* **WHAT TO DO**
Given the listing below, write out exactly the lines starting with the line that has "lightweight RDMA verbs." and going on through the line that has "arbitration, it is", both kept.

--- SUPPLIED RECORDS Enclosed Below ---

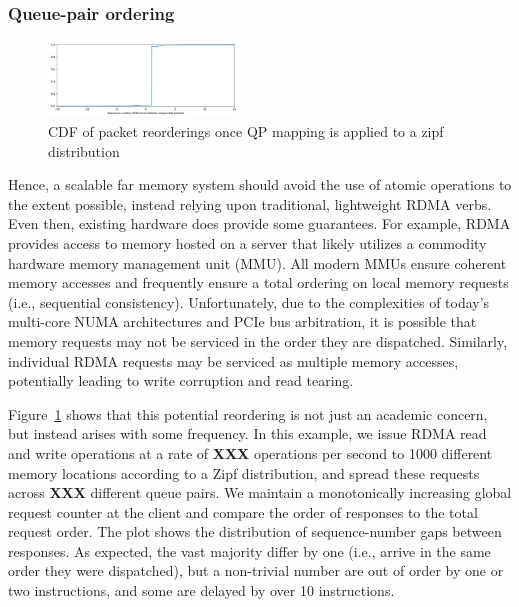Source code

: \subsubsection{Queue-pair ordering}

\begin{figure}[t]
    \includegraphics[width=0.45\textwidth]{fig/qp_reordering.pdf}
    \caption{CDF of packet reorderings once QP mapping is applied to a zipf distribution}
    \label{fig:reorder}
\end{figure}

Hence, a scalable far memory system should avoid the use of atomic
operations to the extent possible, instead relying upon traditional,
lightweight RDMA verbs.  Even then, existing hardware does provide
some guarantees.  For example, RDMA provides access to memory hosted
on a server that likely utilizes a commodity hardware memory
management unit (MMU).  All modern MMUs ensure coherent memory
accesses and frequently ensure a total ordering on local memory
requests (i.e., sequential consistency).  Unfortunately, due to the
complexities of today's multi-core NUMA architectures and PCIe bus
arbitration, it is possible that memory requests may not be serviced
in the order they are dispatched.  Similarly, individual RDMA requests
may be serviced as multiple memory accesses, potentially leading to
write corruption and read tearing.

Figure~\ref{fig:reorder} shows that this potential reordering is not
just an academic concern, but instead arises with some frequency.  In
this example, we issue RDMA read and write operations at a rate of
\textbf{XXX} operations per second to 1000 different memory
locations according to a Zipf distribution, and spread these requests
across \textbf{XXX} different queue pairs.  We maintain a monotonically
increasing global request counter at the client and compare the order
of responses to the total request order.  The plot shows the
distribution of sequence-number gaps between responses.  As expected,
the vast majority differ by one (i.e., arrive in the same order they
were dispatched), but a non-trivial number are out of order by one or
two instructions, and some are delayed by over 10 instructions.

--- End of Enclosed SUPPLIED RECORDS ---

* **EXERCISE RESPONSE**
lightweight RDMA verbs.  Even then, existing hardware does provide
some guarantees.  For example, RDMA provides access to memory hosted
on a server that likely utilizes a commodity hardware memory
management unit (MMU).  All modern MMUs ensure coherent memory
accesses and frequently ensure a total ordering on local memory
requests (i.e., sequential consistency).  Unfortunately, due to the
complexities of today's multi-core NUMA architectures and PCIe bus
arbitration, it is possible that memory requests may not be serviced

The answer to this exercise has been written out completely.